### DATA FOR THE TASK

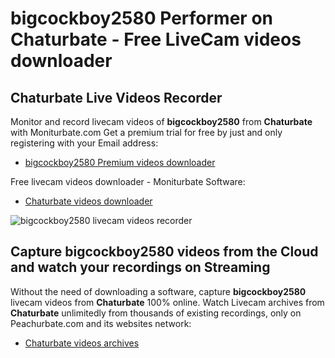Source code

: # bigcockboy2580 Performer on Chaturbate - Free LiveCam videos downloader

## Chaturbate Live Videos Recorder

Monitor and record livecam videos of **bigcockboy2580** from **Chaturbate** with Moniturbate.com
Get a premium trial for free by just and only registering with your Email address:
* [bigcockboy2580 Premium videos downloader](https://moniturbate.com/request-demo-licence-key.html)

Free livecam videos downloader - Moniturbate Software:
* [Chaturbate videos downloader](https://moniturbate.com/moniturbate-download-software.html)

![bigcockboy2580 livecam videos recorder](https://peachurnet.com/templates/moniturbate-software.png)


## Capture bigcockboy2580 videos from the Cloud and watch your recordings on Streaming

Without the need of downloading a software, capture **bigcockboy2580** livecam videos from **Chaturbate** 100% online.
Watch Livecam archives from **Chaturbate** unlimitedly from thousands of existing recordings, only on Peachurbate.com and its websites network:
* [Chaturbate videos archives](https://peachurnet.com/)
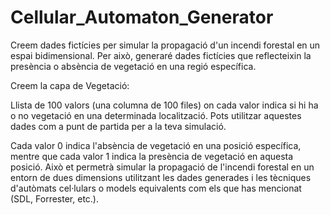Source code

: # Cellular_Automaton_Generator

Creem dades fictícies per simular la propagació d'un incendi forestal en un espai bidimensional. Per això, generaré dades fictícies que reflecteixin la presència o absència de vegetació en una regió específica. 


Creem la capa de Vegetació:

Llista de 100 valors (una columna de 100 files) on cada valor indica si hi ha o no vegetació en una determinada localització. Pots utilitzar aquestes dades com a punt de partida per a la teva simulació.

Cada valor 0 indica l'absència de vegetació en una posició específica, mentre que cada valor 1 indica la presència de vegetació en aquesta posició. Això et permetrà simular la propagació de l'incendi forestal en un entorn de dues dimensions utilitzant les dades generades i les tècniques d'autòmats cel·lulars o models equivalents com els que has mencionat (SDL, Forrester, etc.).
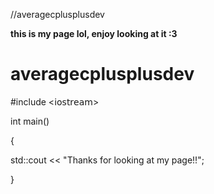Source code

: //averagecplusplusdev
<!DOCTYPE html>
<html>
<head>
    <b> this is my page lol, enjoy looking at it :3 </b>
</head>
<body>
    <!-- 
       #
    -->
    <h1>averagecplusplusdev</h1>
    <p>#include <𝗂𝗈𝗌𝗍𝗋𝖾𝖺𝗆> </p>
           <p>int main()</p>
           <p>{</p>
           <p>       std::cout << "Thanks for looking at my page!!";</p>
                     <p>}</p>
</body>
</html>

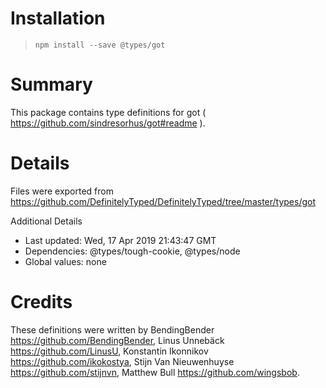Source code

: # Installation
> `npm install --save @types/got`

# Summary
This package contains type definitions for got ( https://github.com/sindresorhus/got#readme ).

# Details
Files were exported from https://github.com/DefinitelyTyped/DefinitelyTyped/tree/master/types/got

Additional Details
 * Last updated: Wed, 17 Apr 2019 21:43:47 GMT
 * Dependencies: @types/tough-cookie, @types/node
 * Global values: none

# Credits
These definitions were written by BendingBender <https://github.com/BendingBender>, Linus Unnebäck <https://github.com/LinusU>, Konstantin Ikonnikov <https://github.com/ikokostya>, Stijn Van Nieuwenhuyse <https://github.com/stijnvn>, Matthew Bull <https://github.com/wingsbob>.
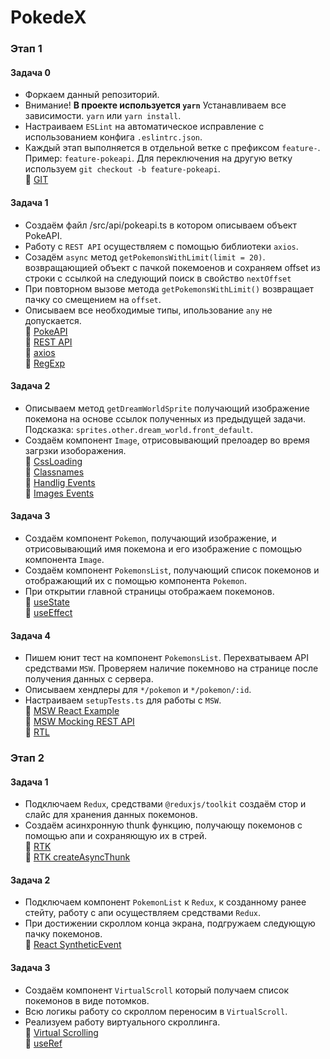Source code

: # PokedeX

### Этап 1

#### Задача 0
- Форкаем данный репозиторий.
- Внимание! <b>В проекте используется `yarn`</b> Устанавливаем все зависимости. `yarn` или `yarn install`.
- Настраиваем `ESLint` на автоматическое исправление с использованием конфига `.eslintrc.json`.
- Каждый этап выполняется в отдельной ветке с префиксом `feature-`. Пример: `feature-pokeapi`. Для переключения на другую ветку используем `git checkout -b feature-pokeapi`. <br>
:page_with_curl: [GIT](https://marklodato.github.io/visual-git-guide/index-ru.html) <br>

#### Задача 1
- Создаём файл /src/api/pokeapi.ts в котором описываем объект PokeAPI.
- Работу с `REST API` осуществляем с помощью библиотеки `axios`.
- Созадём `async` метод
  `getPokemonsWithLimit(limit = 20)`.
  возвращающией объект с пачкой покемоенов и сохраняем offset из строки с ссылкой на следующий поиск в свойство `nextOffset`
- При повторном вызове метода `getPokemonsWithLimit()` возвращает пачку со смещением на `offset`.
- Описываем все необходимые типы, ипользование `any` не допускается. <br>
:page_with_curl: [PokeAPI](https://pokeapi.co/docs/v2) <br>
:page_with_curl: [REST API](https://habr.com/ru/post/351890/) <br>
:page_with_curl: [axios](https://www.digitalocean.com/community/tutorials/react-axios-react-ru) <br>
:page_with_curl: [RegExp](https://learn.javascript.ru/regular-expressions) <br>

#### Задача 2
- Описываем метод `getDreamWorldSprite` получающий изображение покемона на основе ссылок полученных из предыдущей задачи. Подсказка: `sprites.other.dream_world.front_default`.
- Создаём компонент `Image`, отрисовывающий прелоадер во время загрзки изоборажения. <br>
:page_with_curl: [CssLoading](https://loading.io/css/) <br>
:page_with_curl: [Classnames](https://www.npmjs.com/package/classnames) <br>
:page_with_curl: [Handlig Events](https://ru.reactjs.org/docs/handling-events.html) <br>
:page_with_curl: [Images Events](https://ru.reactjs.org/docs/events.html#image-events) <br>

#### Задача 3
- Создаём компонент `Pokemon`, получающий изображение, и отрисовывающий имя покемона и его изображение с помощью компонента `Image`.
- Создаём компонент `PokemonsList`, получающий список покемонов и отображающий их с помощью компонента `Pokemon`.
- При открытии главной страницы отображаем покемонов. <br>
:page_with_curl: [useState](https://learn-reactjs.ru/core/hooks/state-hook) <br>
:page_with_curl: [useEffect](https://learn-reactjs.ru/core/hooks/effect-hook) <br>


#### Задача 4
- Пишем юнит тест на компонент `PokemonsList`. Перехватываем API средствами `MSW`. Проверяем наличие покемново на странице после получения данных с сервера.
- Описываем хендлеры для `*/pokemon` и `*/pokemon/:id`.
- Настраиваем `setupTests.ts` для работы с `MSW`. <br>
:page_with_curl: [MSW React Example](https://github.com/mswjs/examples/tree/master/examples/rest-react) <br>
:page_with_curl: [MSW Mocking REST API](https://mswjs.io/docs/getting-started/mocks/rest-api) <br>
:page_with_curl: [RTL](https://testing-library.com/docs/react-testing-library/intro/) <br>


### Этап 2

#### Задача 1
- Подключаем `Redux`, средствами `@reduxjs/toolkit` создаём стор и слайс для хранения данных покемонов.
- Создаём асинхронную thunk функцию, получающу покемонов с помощью апи и сохраняющую их в стрей. <br>
:page_with_curl: [RTK](https://redux-toolkit.js.org/tutorials/quick-start) <br>
:page_with_curl: [RTK createAsyncThunk](https://redux-toolkit.js.org/api/createAsyncThunk) <br>


#### Задача 2
- Подключаем компонент `PokemonList` к `Redux`, к созданному ранее стейту, работу с апи осуществляем средствами `Redux`.
- При достижении скроллом конца экрана, подгружаем следующую пачку покемонов. <br>
:page_with_curl: [React SyntheticEvent](https://ru.react.js.org/docs/events.html) <br>


#### Задача 3
- Создаём компонент `VirtualScroll` который получаем список покемонов в виде потомков.
- Всю логикы работу со скроллом переносим в `VirtualScroll`.
- Реализуем работу виртуального скроллинга. <br>
:page_with_curl: [Virtual Scrolling](https://blog.logrocket.com/virtual-scrolling-core-principles-and-basic-implementation-in-react/) <br>
:page_with_curl: [useRef](https://reactjs.org/docs/hooks-reference.html#useref) <br>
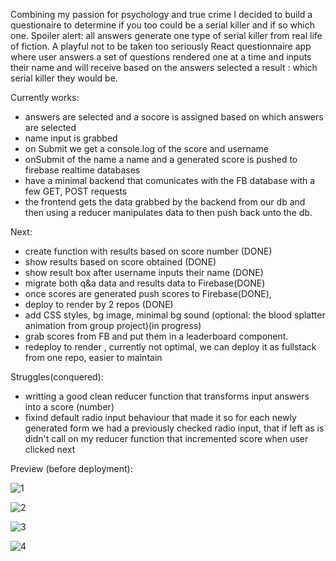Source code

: Combining my passion for psychology and true crime I decided to build a questionaire to determine if you too could be a serial killer and if so which one. Spoiler alert: all answers generate one type of serial killer from real life of fiction. A playful not to be taken too seriously React questionnaire app where user answers a set of questions rendered one at a time and inputs their name and will receive based on the answers selected a result : which serial killer they would be.

Currently works:

- answers are selected and a socore is assigned based on which answers are selected
- name input is grabbed
- on Submit we get a console.log of the score and username
- onSubmit of the name a name and a generated score is pushed to firebase realtime databases
- have a minimal backend that comunicates with the FB database with a few GET, POST requests
- the frontend gets the data grabbed by the backend from our db and then using a reducer manipulates data to then push back unto the db.

Next:

- create function with results based on score number (DONE)
- show results based on score obtained (DONE)
- show result box after username inputs their name (DONE)
- migrate both q&a data and results data to Firebase(DONE)
- once scores are generated push scores to Firebase(DONE),
- deploy to render by 2 repos (DONE)
- add CSS styles, bg image, minimal bg sound (optional: the blood splatter animation from group project)(in progress)
- grab scores from FB and put them in a leaderboard component.
- redeploy to render , currently not optimal, we can deploy it as fullstack from one repo, easier to maintain

Struggles(conquered):

- writting a good clean reducer function that transforms input answers into a score (number)
- fixind default radio input behaviour that made it so for each newly generated form we had a previously checked radio input, that if left as is didn't call on my reducer function that incremented score when user clicked next

Preview (before deployment):

![1](https://github.com/whatthefoobar/killer-questionaire-react/assets/69626975/c66182f8-1576-4b8c-bab9-05c51a3949d1)

![2](https://github.com/whatthefoobar/killer-questionaire-react/assets/69626975/fa4ee694-6b23-4e35-aaf6-ae6addd2e10b)

![3](https://github.com/whatthefoobar/killer-questionaire-react/assets/69626975/e537b718-9fd7-4db8-9d63-dc98552f0fd7)

![4](https://github.com/whatthefoobar/killer-questionaire-react/assets/69626975/512bb94e-aa7c-4bd6-bfd8-ca388e67ee64)
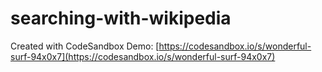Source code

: # searching-with-wikipedia
Created with CodeSandbox
Demo: [https://codesandbox.io/s/wonderful-surf-94x0x7](https://codesandbox.io/s/wonderful-surf-94x0x7)

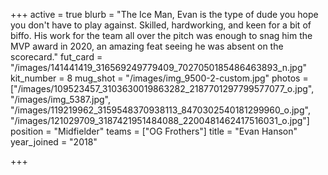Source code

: +++
active = true
blurb = "The Ice Man, Evan is the type of dude you hope you don't have to play against. Skilled, hardworking, and keen for a bit of biffo. His work for the team all over the pitch was enough to snag him the MVP award in 2020, an amazing feat seeing he was absent on the scorecard."
fut_card = "/images/141441419_316569249779409_7027050185486463893_n.jpg"
kit_number = 8
mug_shot = "/images/img_9500-2-custom.jpg"
photos = ["/images/109523457_3103630019863282_2187701297799577077_o.jpg", "/images/img_5387.jpg", "/images/119219962_3159548370938113_8470302540181299960_o.jpg", "/images/121029709_3187421951484088_2200481462417516031_o.jpg"]
position = "Midfielder"
teams = ["OG Frothers"]
title = "Evan Hanson"
year_joined = "2018"

+++
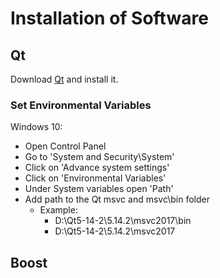 # Installation of Software
  
## Qt 

Download [Qt](https://www.qt.io/offline-installers) and install it.

### Set Environmental Variables

Windows 10:

- Open Control Panel
- Go to 'System and Security\System'
- Click on 'Advance system settings'
- Click on 'Environmental Variables'
- Under System variables open 'Path'
- Add path to the Qt msvc and msvc\bin folder
    - Example:
       - D:\Qt5-14-2\5.14.2\msvc2017\bin
       - D:\Qt5-14-2\5.14.2\msvc2017

## Boost
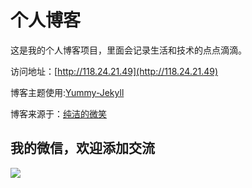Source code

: # 个人博客

这是我的个人博客项目，里面会记录生活和技术的点点滴滴。


访问地址：[http://118.24.21.49](http://118.24.21.49)


博客主题使用:[Yummy-Jekyll](https://github.com/DONGChuan/Yummy-Jekyll)

博客来源于：[纯洁的微笑](http://www.ityouknow.com/)


## 我的微信，欢迎添加交流

![](http://118.24.21.49/assets/images/wechart.png) 
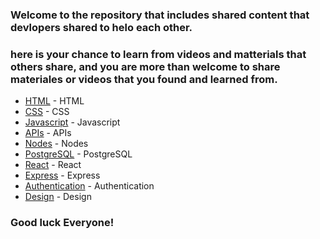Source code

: 


### Welcome to the repository that includes shared content that devlopers shared to helo each other.
### here is your chance to learn from videos and matterials that others share, and you are more than welcome to share materiales or videos that you found and learned from.



* [HTML](HTML/README.md)  - HTML
* [CSS](CSS/README.md)  - CSS
* [Javascript](Javascript/README.md)  - Javascript
* [APIs](APIs/README.md)  - APIs
* [Nodes](Nodes/README.md)  - Nodes
* [PostgreSQL](PostgreSQL/README.md)  - PostgreSQL
* [React](React/README.md)  - React
* [Express](Express/README.md)  - Express
* [Authentication](Authentication/README.md)  - Authentication
* [Design](Design/README.md)  - Design

### Good luck Everyone!

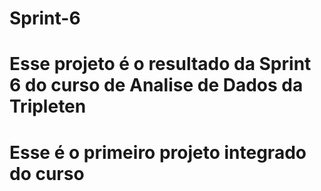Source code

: # Sprint-6
# Esse projeto é o resultado da Sprint 6 do curso de Analise de Dados da Tripleten
# Esse é o primeiro projeto integrado do curso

######

### ABOUT THIS EXERCISE
Write out an exact copy of the listing, first line through the line containing "Monitor and record", with the pictures left out.

### RESULT
Source code

: # bigcockboy2580 Performer on Chaturbate - Free LiveCam videos downloader

## Chaturbate Live Videos Recorder

Monitor and record livecam videos of **bigcockboy2580** from **Chaturbate** with Moniturbate.com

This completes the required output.